→ WHAT YOU WILL DO: Exact copy, no pictures: output all the records that follow.

→ RECORDS TO PROCESS:
□ □ □
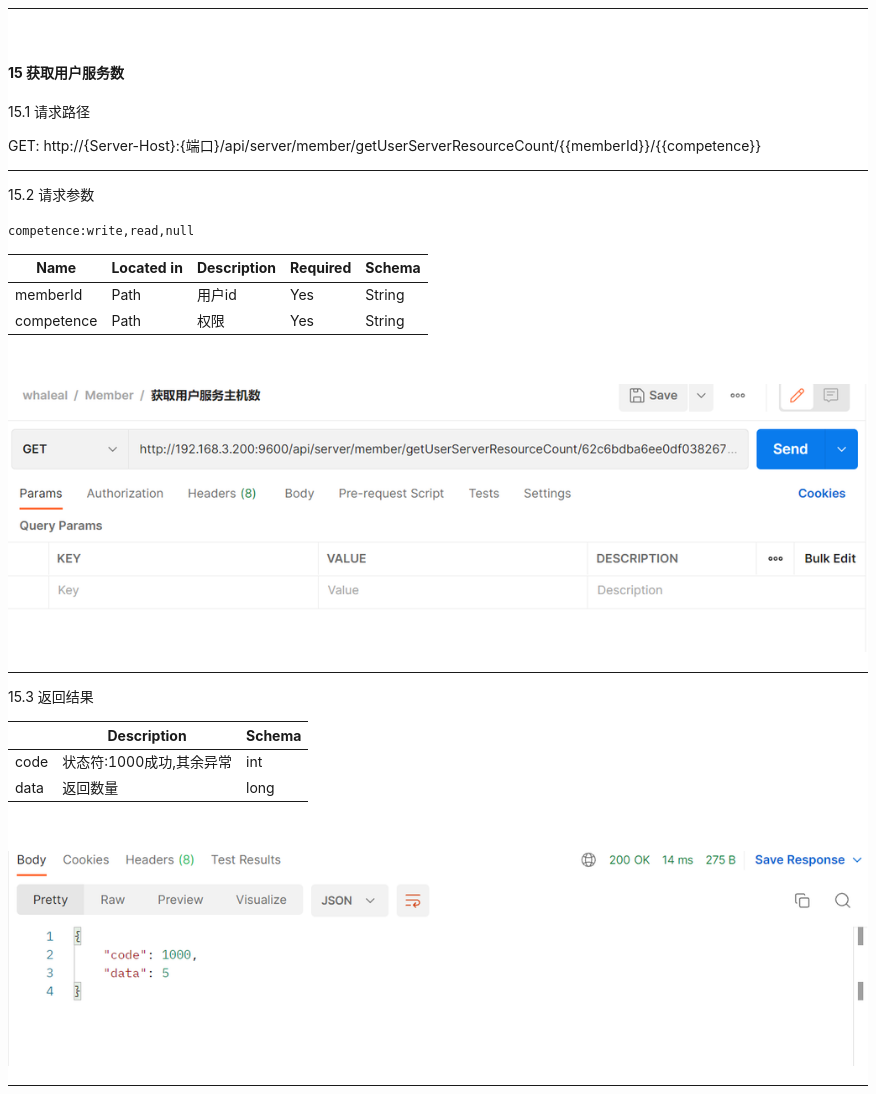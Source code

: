 
---


<br>

#### 15 获取用户服务数

15.1 请求路径

GET: http://{Server-Host}:{端口}/api/server/member/getUserServerResourceCount/{{memberId}}/{{competence}}

---

15.2 请求参数

    competence:write,read,null

| Name                |     Located in     |           Description         |     Required    |        Schema   |
| -------------------|----------------------|-------------------------------|-----------------|-----------   |
| memberId          |         Path           |            用户id            |        Yes       |String        |
| competence          |         Path           |            权限            |        Yes       |String        |

<br>


![img_66.png](../Images/getUserServerResourceCount.png)

----

15.3 返回结果


|               |     Description    |           Schema              |
| --------------|----------------------|---------------------------
| code        |   状态符:1000成功,其余异常 |         int              |
| data       |         返回数量|           long             |

<br>

![img_67.png](../Images/getUserServerResourceCount_r.png)

---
□ □ □
→ WRITTEN ANSWER:
Source code

: 
---


<br>

#### 15 获取用户服务数

15.1 请求路径

GET: http://{Server-Host}:{端口}/api/server/member/getUserServerResourceCount/{{memberId}}/{{competence}}

---

15.2 请求参数

    competence:write,read,null

| Name                |     Located in     |           Description         |     Required    |        Schema   |
| -------------------|----------------------|-------------------------------|-----------------|-----------   |
| memberId          |         Path           |            用户id            |        Yes       |String        |
| competence          |         Path           |            权限            |        Yes       |String        |

<br>


![img_66.png](../Images/getUserServerResourceCount.png)

----

15.3 返回结果


|               |     Description    |           Schema              |
| --------------|----------------------|---------------------------
| code        |   状态符:1000成功,其余异常 |         int              |
| data       |         返回数量|           long             |

<br>

![img_67.png](../Images/getUserServerResourceCount_r.png)

---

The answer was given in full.